Dataset entries:
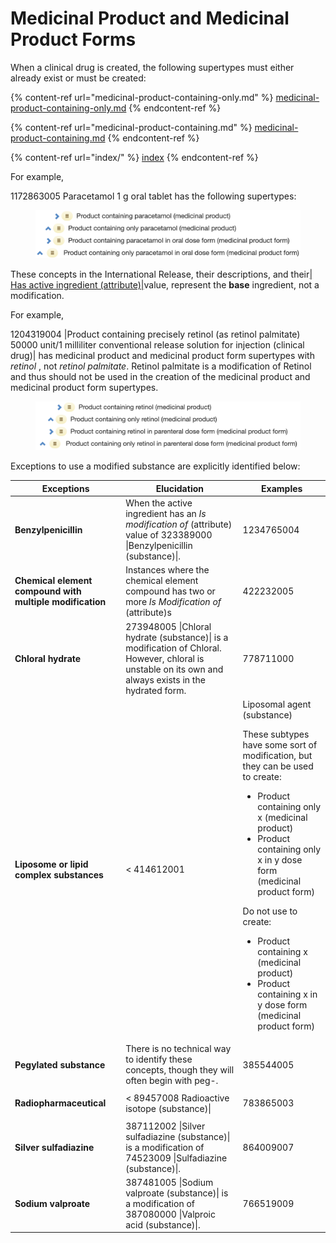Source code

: # Medicinal Product and Medicinal Product Forms

When a clinical drug is created, the following supertypes must either already exist or must be created:

{% content-ref url="medicinal-product-containing-only.md" %}
[medicinal-product-containing-only.md](medicinal-product-containing-only.md)
{% endcontent-ref %}

{% content-ref url="medicinal-product-containing.md" %}
[medicinal-product-containing.md](medicinal-product-containing.md)
{% endcontent-ref %}

{% content-ref url="index/" %}
[index](index/)
{% endcontent-ref %}

For example,

1172863005 Paracetamol 1 g oral tablet has the following supertypes:

<figure><img src="../../../../../../.gitbook/assets/image (58).png" alt=""><figcaption></figcaption></figure>

These concepts in the International Release, their descriptions, and their[| Has active ingredient (attribute)|](http://snomed.org/fictid)value, represent the **base** ingredient, not a modification.

For example,

1204319004 |Product containing precisely retinol (as retinol palmitate) 50000 unit/1 milliliter conventional release solution for injection (clinical drug)| has medicinal product and medicinal product form supertypes with _retinol_ , not _retinol palmitate_. Retinol palmitate is a modification of Retinol and thus should not be used in the creation of the medicinal product and medicinal product form supertypes.

<figure><img src="../../../../../../.gitbook/assets/image (59).png" alt=""><figcaption></figcaption></figure>

Exceptions to use a modified substance are explicitly identified below:

| Exceptions                                               | Elucidation                                                                                                                                                                                                                                                                                                                                                                                                                                   | Examples                                                                                                                                                                                                                                                                                                                                                                                                         |
| -------------------------------------------------------- | --------------------------------------------------------------------------------------------------------------------------------------------------------------------------------------------------------------------------------------------------------------------------------------------------------------------------------------------------------------------------------------------------------------------------------------------- | ---------------------------------------------------------------------------------------------------------------------------------------------------------------------------------------------------------------------------------------------------------------------------------------------------------------------------------------------------------------------------------------------------------------- |
| **Benzylpenicillin**                                     | When the active ingredient has an _Is modification of_ (attribute) value of 323389000 \|Benzylpenicillin (substance)\|.                                                                                                                                                                                                                                                                                                                       | <p>1234765004 |Product containing only benzathine benzylpenicillin in parenteral dose form (medicinal product form)|</p><p>323404007 |Product containing benzathine benzylpenicillin (medicinal product)|</p><p><em>Benzylpenicillin is the base, but use the modified substance in the FSN for the MP/MPF.</em></p>                                                                                             |
| **Chemical element compound with multiple modification** | Instances where the chemical element compound has two or more _Is Modification of_ (attribute)s                                                                                                                                                                                                                                                                                                                                               | <p>422232005 |Calcium lactate gluconate (substance)|</p><ul><li>Has |Is modification of (attribute)| = Calcium gluconate</li><li>Has |Is modification of (attribute)| = Calcium lactate</li></ul><p>1359973006 |Copper (64-Cu) labeled somatostatin analog (substance)|</p><ul><li>Has |Is modification of (attribute)| = Somatostatin analog</li><li>Has |Is modification of (attribute)| = Copper-64</li></ul> |
| **Chloral hydrate**                                      | 273948005 \|Chloral hydrate (substance)\| is a modification of Chloral.  However, chloral is unstable on its own and always exists in the hydrated form.                                                                                                                                                                                                                                                                                      | <p>778711000 |Product containing only chloral hydrate in oral dose form (medicinal product form)|</p><p>386735001 |Product containing chloral hydrate in oral dose form (medicinal product form)|</p><p>775158004 |Product containing only chloral hydrate (medicinal product)|</p>                                                                                                                              |
| **Liposome or lipid complex substances**                 | <p>&#x3C; 414612001 |Liposomal agent (substance)</p><p>These subtypes have some sort of modification, but they can be used to create:</p><ul><li>Product containing only x (medicinal product)</li><li>Product containing only x in y dose form (medicinal product form)</li></ul><p>Do not use to create:</p><ul><li>Product containing x (medicinal product)</li><li>Product containing x in y dose form (medicinal product form)</li></ul> | <p>426490000 |Vincristine liposome (substance)|</p><p>425953004 |Amphotericin B lipid complex (substance)|</p><p>768664009 |Amphotericin B phospholipid complex (substance)|</p><p>427544000 |Amphotericin B cholesteryl sulfate complex (substance)|</p>                                                                                                                                                        |
| **Pegylated substance**                                  | There is no technical way to identify these concepts, though they will often begin with peg-.                                                                                                                                                                                                                                                                                                                                                 | <p>385544005 |Pegfilgrastim (substance)|</p><p>770965008 |Pegvaliase (substance)|</p>                                                                                                                                                                                                                                                                                                                            |
| **Radiopharmaceutical**                                  | < 89457008 Radioactive isotope (substance)\|                                                                                                                                                                                                                                                                                                                                                                                                  | <p>783865003 |Product containing only cyanocobalamin (58-Co) (medicinal product)|</p><p>783867006 |Product containing only cyanocobalamin (58-Co) in oral dose form (medicinal product form)|</p><p>783856005 |Product containing sodium iodide (131-I) in parenteral dose form (medicinal product form)|</p><p>783854008 |Product containing sodium iodide (131-I) (medicinal product)|</p>                     |
| **Silver sulfadiazine**                                  | 387112002 \|Silver sulfadiazine (substance)\| is a modification of 74523009 \|Sulfadiazine (substance)\|.                                                                                                                                                                                                                                                                                                                                     | <p>864009007 |Product containing only silver sulfadiazine in cutaneous dose form (medicinal product form)|</p><p>771756000 |Product containing silver sulfadiazine in cutaneous dose form (medicinal product form)|</p>                                                                                                                                                                                          |
| **Sodium valproate**                                     | 387481005 \|Sodium valproate (substance)\| is a modification of 387080000 \|Valproic acid (substance)\|.                                                                                                                                                                                                                                                                                                                                      | <p>766519009 |Product containing precisely sodium valproate 40 milligram/1 milliliter conventional release oral solution (clinical drug)|</p><p>1204386001 |Product containing precisely sodium valproate 133 milligram and valproic acid 58 milligram/1 each prolonged-release oral tablet (clinical drug)|</p>                                                                                                 |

Task description:
Now transcribe all the entries above exactly, so that no picture is carried over.

Written response:
Source code

: # Medicinal Product and Medicinal Product Forms

When a clinical drug is created, the following supertypes must either already exist or must be created:

{% content-ref url="medicinal-product-containing-only.md" %}
[medicinal-product-containing-only.md](medicinal-product-containing-only.md)
{% endcontent-ref %}

{% content-ref url="medicinal-product-containing.md" %}
[medicinal-product-containing.md](medicinal-product-containing.md)
{% endcontent-ref %}

{% content-ref url="index/" %}
[index](index/)
{% endcontent-ref %}

For example,

1172863005 Paracetamol 1 g oral tablet has the following supertypes:

<figure><img src="../../../../../../.gitbook/assets/image (58).png" alt=""><figcaption></figcaption></figure>

These concepts in the International Release, their descriptions, and their[| Has active ingredient (attribute)|](http://snomed.org/fictid)value, represent the **base** ingredient, not a modification.

For example,

1204319004 |Product containing precisely retinol (as retinol palmitate) 50000 unit/1 milliliter conventional release solution for injection (clinical drug)| has medicinal product and medicinal product form supertypes with _retinol_ , not _retinol palmitate_. Retinol palmitate is a modification of Retinol and thus should not be used in the creation of the medicinal product and medicinal product form supertypes.

<figure><img src="../../../../../../.gitbook/assets/image (59).png" alt=""><figcaption></figcaption></figure>

Exceptions to use a modified substance are explicitly identified below:

| Exceptions                                               | Elucidation                                                                                                                                                                                                                                                                                                                                                                                                                                   | Examples                                                                                                                                                                                                                                                                                                                                                                                                         |
| -------------------------------------------------------- | --------------------------------------------------------------------------------------------------------------------------------------------------------------------------------------------------------------------------------------------------------------------------------------------------------------------------------------------------------------------------------------------------------------------------------------------- | ---------------------------------------------------------------------------------------------------------------------------------------------------------------------------------------------------------------------------------------------------------------------------------------------------------------------------------------------------------------------------------------------------------------- |
| **Benzylpenicillin**                                     | When the active ingredient has an _Is modification of_ (attribute) value of 323389000 \|Benzylpenicillin (substance)\|.                                                                                                                                                                                                                                                                                                                       | <p>1234765004 |Product containing only benzathine benzylpenicillin in parenteral dose form (medicinal product form)|</p><p>323404007 |Product containing benzathine benzylpenicillin (medicinal product)|</p><p><em>Benzylpenicillin is the base, but use the modified substance in the FSN for the MP/MPF.</em></p>                                                                                             |
| **Chemical element compound with multiple modification** | Instances where the chemical element compound has two or more _Is Modification of_ (attribute)s                                                                                                                                                                                                                                                                                                                                               | <p>422232005 |Calcium lactate gluconate (substance)|</p><ul><li>Has |Is modification of (attribute)| = Calcium gluconate</li><li>Has |Is modification of (attribute)| = Calcium lactate</li></ul><p>1359973006 |Copper (64-Cu) labeled somatostatin analog (substance)|</p><ul><li>Has |Is modification of (attribute)| = Somatostatin analog</li><li>Has |Is modification of (attribute)| = Copper-64</li></ul> |
| **Chloral hydrate**                                      | 273948005 \|Chloral hydrate (substance)\| is a modification of Chloral.  However, chloral is unstable on its own and always exists in the hydrated form.                                                                                                                                                                                                                                                                                      | <p>778711000 |Product containing only chloral hydrate in oral dose form (medicinal product form)|</p><p>386735001 |Product containing chloral hydrate in oral dose form (medicinal product form)|</p><p>775158004 |Product containing only chloral hydrate (medicinal product)|</p>                                                                                                                              |
| **Liposome or lipid complex substances**                 | <p>&#x3C; 414612001 |Liposomal agent (substance)</p><p>These subtypes have some sort of modification, but they can be used to create:</p><ul><li>Product containing only x (medicinal product)</li><li>Product containing only x in y dose form (medicinal product form)</li></ul><p>Do not use to create:</p><ul><li>Product containing x (medicinal product)</li><li>Product containing x in y dose form (medicinal product form)</li></ul> | <p>426490000 |Vincristine liposome (substance)|</p><p>425953004 |Amphotericin B lipid complex (substance)|</p><p>768664009 |Amphotericin B phospholipid complex (substance)|</p><p>427544000 |Amphotericin B cholesteryl sulfate complex (substance)|</p>                                                                                                                                                        |
| **Pegylated substance**                                  | There is no technical way to identify these concepts, though they will often begin with peg-.                                                                                                                                                                                                                                                                                                                                                 | <p>385544005 |Pegfilgrastim (substance)|</p><p>770965008 |Pegvaliase (substance)|</p>                                                                                                                                                                                                                                                                                                                            |
| **Radiopharmaceutical**                                  | < 89457008 Radioactive isotope (substance)\|                                                                                                                                                                                                                                                                                                                                                                                                  | <p>783865003 |Product containing only cyanocobalamin (58-Co) (medicinal product)|</p><p>783867006 |Product containing only cyanocobalamin (58-Co) in oral dose form (medicinal product form)|</p><p>783856005 |Product containing sodium iodide (131-I) in parenteral dose form (medicinal product form)|</p><p>783854008 |Product containing sodium iodide (131-I) (medicinal product)|</p>                     |
| **Silver sulfadiazine**                                  | 387112002 \|Silver sulfadiazine (substance)\| is a modification of 74523009 \|Sulfadiazine (substance)\|.                                                                                                                                                                                                                                                                                                                                     | <p>864009007 |Product containing only silver sulfadiazine in cutaneous dose form (medicinal product form)|</p><p>771756000 |Product containing silver sulfadiazine in cutaneous dose form (medicinal product form)|</p>                                                                                                                                                                                          |
| **Sodium valproate**                                     | 387481005 \|Sodium valproate (substance)\| is a modification of 387080000 \|Valproic acid (substance)\|.                                                                                                                                                                                                                                                                                                                                      | <p>766519009 |Product containing precisely sodium valproate 40 milligram/1 milliliter conventional release oral solution (clinical drug)|</p><p>1204386001 |Product containing precisely sodium valproate 133 milligram and valproic acid 58 milligram/1 each prolonged-release oral tablet (clinical drug)|</p>                                                                                                 |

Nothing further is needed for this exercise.